Quando sua filha precisou de US$ 700 para comprar uniformes escolares ao entrar no ensino médio, uma exigência comum aqui, Sato economizou para isso reduzindo a alimentação a duas refeições por dia.
Especialistas em pobreza dizem que o caso de Sato é típico. Segundo eles, mais de 80% dos que vivem na pobreza no Japão fazem parte dos chamados trabalhadores pobres, que ganham salários baixos, obtêm empregos temporários sem segurança e poucos benefícios. Eles geralmente têm dinheiro suficiente para comer, mas não para participar de atividades normais, como sair para jantar com amigos ou ver um filme.
"A pobreza, numa sociedade próspera, geralmente não significa morar em barracas de chão sujo, usar trapos", afirmou Masami Iwata, professor de assistência social da Japan Women's University, em Tóquio. "São pessoas com celulares e carros, mas alienadas do resto da sociedade".
Anos de desregulamentação no mercado de trabalho e competitividade com a China, que oferece salários mais baixos, trouxeram uma proliferação de trabalhos mal-remunerados no Japão, afirmam economistas.
Além disso, esses trabalhos são amplamente descobertos por uma rede de segurança social ultrapassada, criada décadas atrás como último recurso, numa era em que a maioria dos homens contava com empregos pela vida inteira.
Isso abriu uma grande fenda, na qual caíram milhões de japoneses. Um deles foi Masami Yokoyama, 60 anos, que perdeu seu emprego da vida toda há uma década, enquanto lidava com uma depressão após um divórcio. Ele trabalhou em uma série de trabalhos mal-pagos até três anos atrás, quando acabou virando mendigo nas ruas de Tóquio. Mesmo assim, autoridades de assistência social da cidade rejeitaram sua solicitação três vezes, porque ele ainda era um homem fisicamente íntegro e capaz de trabalhar. "No Japão, quando você escorrega, não tem ninguém para segurá-lo", disse Yokoyama, que finalmente recebeu uma ajuda limitada do governo e encontrou trabalho em tempo parcial como zelador noturno.
Estatísticas mostrando que uma em cada sete crianças vive na pobreza e estão chamando muita atenção aqui. Por isso, o novo governo prometeu oferecer pagamentos mensais de US$ 270 por criança e reduzir o custo da educação do ensino médio. Ainda assim, assistentes sociais dizem temer que os pobres não possam pagar por escolas preparatórias e outras despesas para que seus filhos sejam capazes de competir no sistema educacional japonês, altamente acirrado - mantendo-os em um ciclo permanente de trabalho mal-remunerado.

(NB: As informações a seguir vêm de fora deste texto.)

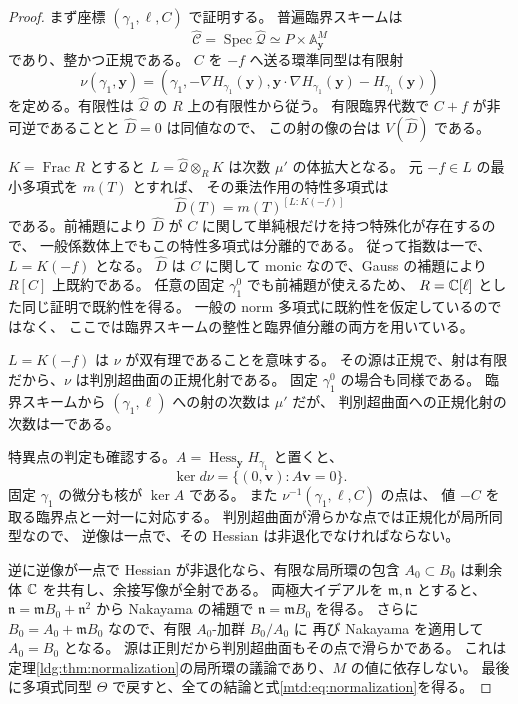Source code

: \begin{proof}
まず座標 $(\gamma_1,\ell,C)$ で証明する。
普遍臨界スキームは
\[
 \widehat{\mathscr C}=\operatorname{Spec}\widehat{\mathcal Q}
       \simeq P\times\mathbb A^M_{\mathbf y}
\]
であり、整かつ正規である。
$C$ を $-f$ へ送る環準同型は有限射
\[
 \nu(\gamma_1,\mathbf y)=
 \left(\gamma_1,-\nabla H_{\gamma_1}(\mathbf y),
  \mathbf y\cdot\nabla H_{\gamma_1}(\mathbf y)-H_{\gamma_1}(\mathbf y)\right)
\]
を定める。有限性は $\widehat{\mathcal Q}$ の $R$ 上の有限性から従う。
有限臨界代数で $C+f$ が非可逆であることと $\widehat D=0$ は同値なので、
この射の像の台は $V(\widehat D)$ である。

$K=\operatorname{Frac}R$ とすると
$L=\widehat{\mathcal Q}\otimes_RK$ は次数 $\mu'$ の体拡大となる。
元 $-f\in L$ の最小多項式を $m(T)$ とすれば、
その乗法作用の特性多項式は
\[
                 \widehat D(T)=m(T)^{[L:K(-f)]}
\]
である。前補題により $\widehat D$ が $C$ に関して単純根だけを持つ特殊化が存在するので、
一般係数体上でもこの特性多項式は分離的である。
従って指数は一で、$L=K(-f)$ となる。
$\widehat D$ は $C$ に関して monic なので、Gauss の補題により $R[C]$ 上既約である。
任意の固定 $\gamma_1^0$ でも前補題が使えるため、
$R=\mathbb C[\ell]$ とした同じ証明で既約性を得る。
一般の norm 多項式に既約性を仮定しているのではなく、
ここでは臨界スキームの整性と臨界値分離の両方を用いている。

$L=K(-f)$ は $\nu$ が双有理であることを意味する。
その源は正規で、射は有限だから、$\nu$ は判別超曲面の正規化射である。
固定 $\gamma_1^0$ の場合も同様である。
臨界スキームから $(\gamma_1,\ell)$ への射の次数は $\mu'$ だが、
判別超曲面への正規化射の次数は一である。

特異点の判定も確認する。$A=\operatorname{Hess}_{\mathbf y}H_{\gamma_1}$ と置くと、
\[
          \ker d\nu=\{(0,\mathbf v):A\mathbf v=0\}.
\]
固定 $\gamma_1$ の微分も核が $\ker A$ である。
また $\nu^{-1}(\gamma_1,\ell,C)$ の点は、
値 $-C$ を取る臨界点と一対一に対応する。
判別超曲面が滑らかな点では正規化が局所同型なので、
逆像は一点で、その Hessian は非退化でなければならない。

逆に逆像が一点で Hessian が非退化なら、有限な局所環の包含
$A_0\subset B_0$ は剰余体 $\mathbb C$ を共有し、余接写像が全射である。
両極大イデアルを $\mathfrak m,\mathfrak n$ とすると、
$\mathfrak n=\mathfrak mB_0+\mathfrak n^2$ から
Nakayama の補題で $\mathfrak n=\mathfrak mB_0$ を得る。
さらに $B_0=A_0+\mathfrak mB_0$ なので、有限 $A_0$-加群 $B_0/A_0$ に
再び Nakayama を適用して $A_0=B_0$ となる。
源は正則だから判別超曲面もその点で滑らかである。
これは定理\ref{ldg:thm:normalization}の局所環の議論であり、$M$ の値に依存しない。
最後に多項式同型 $\Theta$ で戻すと、全ての結論と式\eqref{mtd:eq:normalization}を得る。
\end{proof}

"Estamos em risco de criar uma classe baixa crônica", afirmou Toshihiko Kudo, membro da diretoria da Ashinaga, um grupo sem fins lucrativos baseado em Tóquio que ajuda crianças e órfãos pobres.

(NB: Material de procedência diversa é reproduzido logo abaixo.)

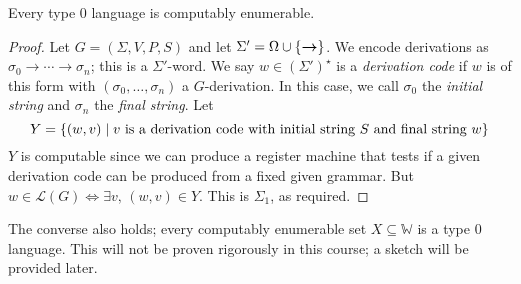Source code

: \begin{theorem}
	Every type 0 language is computably enumerable.
\end{theorem}
\begin{proof}
	Let \( G = (\Sigma, V, P, S) \) and let \( \Sigma' = \Omega \cup \qty{\bm\to} \).
	We encode derivations as \( \sigma_0 \bm\to \cdots \bm\to \sigma_n \); this is a \( \Sigma' \)-word.
	We say \( w \in (\Sigma')^\star \) is a \emph{derivation code} if \( w \) is of this form with \( (\sigma_0, \dots, \sigma_n) \) a \( G \)-derivation.
	In this case, we call \( \sigma_0 \) the \emph{initial string} and \( \sigma_n \) the \emph{final string}.
	Let
	\[ Y = \qty{(w, v) \mid v \text{ is a derivation code with initial string } S \text{ and final string } w} \]
	\( Y \) is computable since we can produce a register machine that tests if a given derivation code can be produced from a fixed given grammar.
	But \( w \in \mathcal L(G) \iff \exists v,\, (w, v) \in Y \).
	This is \( \Sigma_1 \), as required.
\end{proof}
\begin{remark}
	The converse also holds; every computably enumerable set \( X \subseteq \mathbb W \) is a type 0 language.
	This will not be proven rigorously in this course; a sketch will be provided later.
\end{remark}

Sato expressou medo similar em relação a sua filha, Mayu. A garota quer ir para uma escola profissionalizante para se tornar dublê de animação, mas Sato contou que não pode pagar pelos US$ 10 mil anuais. "De noite, na cama, eu penso: 'Como fiquei tão isolada?'", disse Sato. "Mas geralmente procuro não pensar sobre isso".